他們驚歎安以南的廚藝。
厲野倒是沒說話,可夾菜的動作稍微快了點。
安以南聽他們的誇讚,微微一笑:“我以前在家經常做飯,瞎琢磨,你們要是喜歡可以來我家裡吃飯。”
她上輩子從別的不說,廚藝是最佳的,也正是因為她的廚藝,安家那幾個孩子一直都不願意放她走。
安以南也因為這門手藝在離開安家後找到酒店後廚的工作,後來為了生存又去擺地攤。
她上輩子過得很苦,會的東西也就這一點。
安以南輕笑著。
厲野卻在桌底下抓住她的手,突兀地舉動嚇了她一跳。
她轉過頭,厲野無聲地說:“我在。”
他的餘光一直注意安以南,見她忽然神色黯然,厲野想也不想的安慰她。
蔣棟見她們夫妻對視,不免起鬨笑著說:“厲哥娶的媳婦可賺大發,這廚藝可真是我都眼饞了。”
“不知道嫂子有沒有妹妹,跟你一樣會做飯!”蔣棟身邊一小夥子夾著魚肉和辣椒,吃得臉色冒紅,但眼睛明亮,顯然是吃上頭了。
“我家裡妹妹還小。”她淺笑地回應。
一直默不作聲的彭妙妙再也忍受不了地用筷子戳米飯。
她吃了幾口菜,確實做得不錯,可是一想到是安以南做的就心裡難受,尤其是飯桌上一群人誇安以南廚藝好,說厲野娶她簡直上輩子積福。
彭妙妙眼睛都紅了。
會做飯了不起啊,小心以後熬成黃臉婆。
彭妙妙咬牙切齒,在看到厲野時不時給安以南夾菜後,更加恨不得掰斷筷子。
鄉下人就是鄉下人就只會做飯。
彭妙妙一時氣不過,望著面前沒有幾個人動過的炒豆角,陰陽怪氣地說:“姐姐做飯確實很好吃,可是這豆角是不是沒炒熟。”
她說完,飯桌寂靜了片刻。
蔣棟等人尷尬地面面相覷。這豆角算是飯桌上吃起來普普通通的一道菜。
這一點是比較剁椒魚和其他菜來說。
大家也沒在意,反正炒豆角不一定要做得跟花一樣。
可彭妙妙大咧咧地挑刺,實在是讓在場的人都不知道怎麼說。
嚴嫂子眼皮子跳動,主動夾起豆角,笑著說:“這豆角看起來就熟了,我之前吃過好幾次,大家繼續吃。”
“可是我怎麼吃起來有種嚼不爛、難吃?”彭妙妙咬著唇說。
“也許是我經常吃我家李媽做的飯菜,吃習慣了,現在吃外頭的飯菜都不太適應。

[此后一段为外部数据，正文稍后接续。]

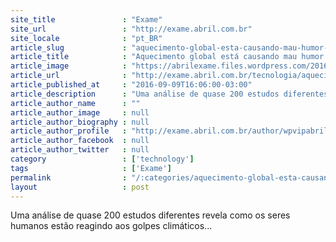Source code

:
 ```yaml
---
site_title               : "Exame"
site_url                 : "http://exame.abril.com.br"
site_locale              : "pt_BR"
article_slug             : "aquecimento-global-esta-causando-mau-humor-nas-pessoas"
article_title            : "Aquecimento global está causando mau humor nas pessoas"
article_image            : "https://abrilexame.files.wordpress.com/2016/09/size_960_16_9_calor-jpg1.jpg?quality=70&strip=all&w=960"
article_url              : "http://exame.abril.com.br/tecnologia/aquecimento-global-esta-causando-mau-humor-nas-pessoas/"
article_published_at     : "2016-09-09T16:06:00-03:00"
article_description      : "Uma análise de quase 200 estudos diferentes revela como os seres humanos estão reagindo aos golpes climáticos..."
article_author_name      : ""
article_author_image     : null
article_author_biography : null
article_author_profile   : "http://exame.abril.com.br/author/wpvipabril/"
article_author_facebook  : null
article_author_twitter   : null
category                 : ['technology']
tags                     : ['Exame']
permalink                : "/:categories/aquecimento-global-esta-causando-mau-humor-nas-pessoas/"
layout                   : post
---
```


Uma análise de quase 200 estudos diferentes revela como os seres humanos estão reagindo aos golpes climáticos...
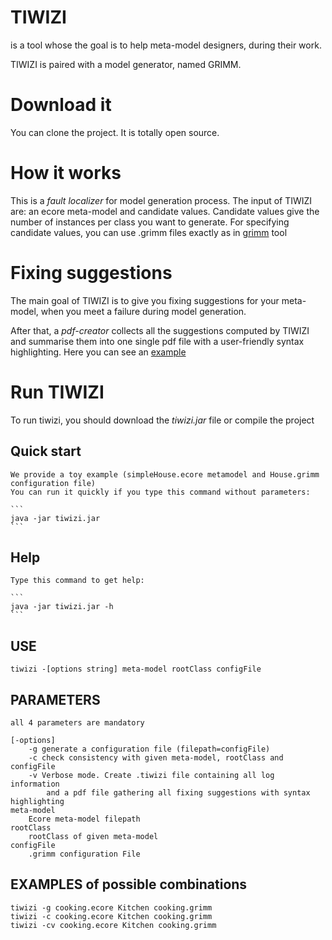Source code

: # TIWIZI

is a tool whose the goal is to help meta-model designers, during their work.

TIWIZI is paired with a model generator, named GRIMM.

# Download it

You can clone the project. It is totally open source.

# How it works

This is a *fault localizer* for model generation process. The input of TIWIZI are: an ecore meta-model and candidate values.
Candidate values give the number of instances per class you want to generate. For specifying candidate values, you can use .grimm files exactly as in [grimm](https://adel-ferdjoukh.ovh/grimm/) tool   

# Fixing suggestions

The main goal of TIWIZI is to give you fixing suggestions for your meta-model, when you meet a failure during model generation.

After that, a *pdf-creator* collects all the suggestions computed by TIWIZI and summarise them into one single pdf file with a user-friendly syntax highlighting. Here you can see an [example](https://github.com/ferdjoukh/tiwizi/blob/master/suggestions-list-example.pdf) 

# Run TIWIZI

To run tiwizi, you should download the *tiwizi.jar* file or compile the project 

## Quick start
	
	We provide a toy example (simpleHouse.ecore metamodel and House.grimm configuration file)
	You can run it quickly if you type this command without parameters:

	```
	java -jar tiwizi.jar
	```

## Help

	Type this command to get help:

	```
	java -jar tiwizi.jar -h
	```

## USE
	tiwizi -[options string] meta-model rootClass configFile

## PARAMETERS
	all 4 parameters are mandatory

	[-options]
		-g generate a configuration file (filepath=configFile)
		-c check consistency with given meta-model, rootClass and configFile
		-v Verbose mode. Create .tiwizi file containing all log information
		    and a pdf file gathering all fixing suggestions with syntax highlighting
	meta-model
		Ecore meta-model filepath
	rootClass
		rootClass of given meta-model
	configFile
		.grimm configuration File

## EXAMPLES of possible combinations
	tiwizi -g cooking.ecore Kitchen cooking.grimm
	tiwizi -c cooking.ecore Kitchen cooking.grimm
	tiwizi -cv cooking.ecore Kitchen cooking.grimm
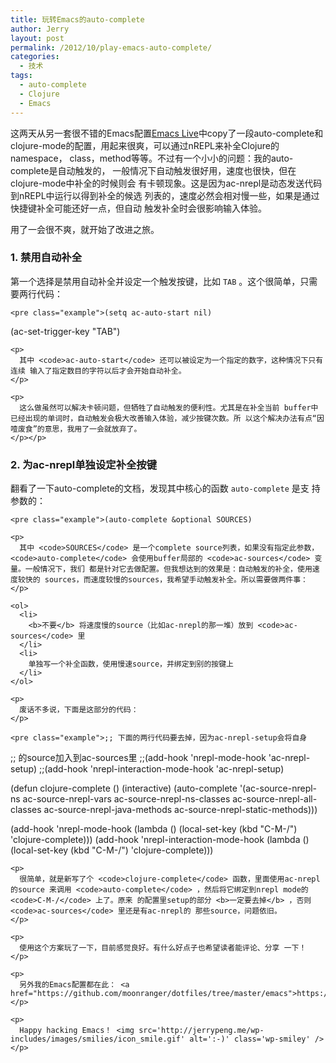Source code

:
 ```yaml
---
title: 玩转Emacs的auto-complete
author: Jerry
layout: post
permalink: /2012/10/play-emacs-auto-complete/
categories:
  - 技术
tags:
  - auto-complete
  - Clojure
  - Emacs
---
```

这两天从另一套很不错的Emacs配置[Emacs Live][1]中copy了一段auto-complete和 clojure-mode的配置，用起来很爽，可以通过nREPL来补全Clojure的namespace， class，method等等。不过有一个小小的问题：我的auto-complete是自动触发的， 一般情况下自动触发很好用，速度也很快，但在clojure-mode中补全的时候则会 有卡顿现象。这是因为ac-nrepl是动态发送代码到nREPL中运行以得到补全的候选 列表的，速度必然会相对慢一些，如果是通过快捷键补全可能还好一点，但自动 触发补全时会很影响输入体验。 

用了一会很不爽，就开始了改进之旅。 

<div id="outline-container-1" class="outline-3">
  <h3 id="sec-1">
    1. 禁用自动补全
  </h3>
  
  <div class="outline-text-3" id="text-1">
    <p>
      第一个选择是禁用自动补全并设定一个触发按键，比如 <code>TAB</code> 。这个很简单，只需 要两行代码：
    </p>
    
    <pre class="example">(setq ac-auto-start nil)
(ac-set-trigger-key "TAB")
</pre>
    
    <p>
      其中 <code>ac-auto-start</code> 还可以被设定为一个指定的数字，这种情况下只有连续 输入了指定数目的字符以后才会开始自动补全。
    </p>
    
    <p>
      这么做虽然可以解决卡顿问题，但牺牲了自动触发的便利性。尤其是在补全当前 buffer中已经出现的单词时，自动触发会极大改善输入体验，减少按键次数。所 以这个解决办法有点“因噎废食”的意思，我用了一会就放弃了。
    </p></p>
  </div>
</div>

<div id="outline-container-2" class="outline-3">
  <h3 id="sec-2">
    2. 为ac-nrepl单独设定补全按键
  </h3>
  
  <div class="outline-text-3" id="text-2">
    <p>
      翻看了一下auto-complete的文档，发现其中核心的函数 <code>auto-complete</code> 是支 持参数的：
    </p>
    
    <pre class="example">(auto-complete &optional SOURCES)
</pre>
    
    <p>
      其中 <code>SOURCES</code> 是一个complete source列表，如果没有指定此参数， <code>auto-complete</code> 会使用buffer局部的 <code>ac-sources</code> 变量。一般情况下，我们 都是针对它去做配置。但我想达到的效果是：自动触发的补全，使用速度较快的 sources，而速度较慢的sources，我希望手动触发补全。所以需要做两件事：
    </p>
    
    <ol>
      <li>
        <b>不要</b> 将速度慢的source（比如ac-nrepl的那一堆）放到 <code>ac-sources</code> 里
      </li>
      <li>
        单独写一个补全函数，使用慢速source，并绑定到别的按键上
      </li>
    </ol>
    
    <p>
      废话不多说，下面是这部分的代码：
    </p>
    
    <pre class="example">;; 下面的两行代码要去掉，因为ac-nrepl-setup会将自身
;; 的source加入到ac-sources里
;;(add-hook 'nrepl-mode-hook 'ac-nrepl-setup)
;;(add-hook 'nrepl-interaction-mode-hook 'ac-nrepl-setup)

(defun clojure-complete ()
  (interactive)
  (auto-complete '(ac-source-nrepl-ns
                   ac-source-nrepl-vars
                   ac-source-nrepl-ns-classes
                   ac-source-nrepl-all-classes
                   ac-source-nrepl-java-methods
                   ac-source-nrepl-static-methods)))

(add-hook 'nrepl-mode-hook
          (lambda ()
            (local-set-key (kbd "C-M-/") 'clojure-complete)))
(add-hook 'nrepl-interaction-mode-hook
          (lambda ()
            (local-set-key (kbd "C-M-/") 'clojure-complete)))
</pre>
    
    <p>
      很简单，就是新写了个 <code>clojure-complete</code> 函数，里面使用ac-nrepl的source 来调用 <code>auto-complete</code> ，然后将它绑定到nrepl mode的 <code>C-M-/</code> 上了。原来 的配置里setup的部分 <b>一定要去掉</b> ，否则 <code>ac-sources</code> 里还是有ac-nrepl的 那些source，问题依旧。
    </p>
    
    <p>
      使用这个方案玩了一下，目前感觉良好。有什么好点子也希望读者能评论、分享 一下！
    </p>
    
    <p>
      另外我的Emacs配置都在此： <a href="https://github.com/moonranger/dotfiles/tree/master/emacs">https://github.com/moonranger/dotfiles/tree/master/emacs</a>
    </p>
    
    <p>
      Happy hacking Emacs！ <img src='http://jerrypeng.me/wp-includes/images/smilies/icon_smile.gif' alt=':-)' class='wp-smiley' />
    </p>
  </div>
</div>

 [1]: https://github.com/overtone/emacs-live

”
她暗搓搓炫耀自己家富裕,又同時蔣安以南比較自家的李媽。
彭妙妙以為安以南會侷促地不敢吱聲。
畢竟她可是首長的女兒。
但安以南則是面色奇怪,“這盤豆角是熟的,我也吃過很不錯,彭同志覺得難吃?”
“也許不是你做得難吃,而是我吃習慣了李媽做的菜。”彭妙妙擠出寬慰她的笑容。
厲野不合時宜地開口:“這豆角是我炒。”
他冷冰冰的話像冰雹一樣砸在彭妙妙的臉上。
她臉色慘白,難以置信地看向穩坐飯桌,一臉冷漠的厲野。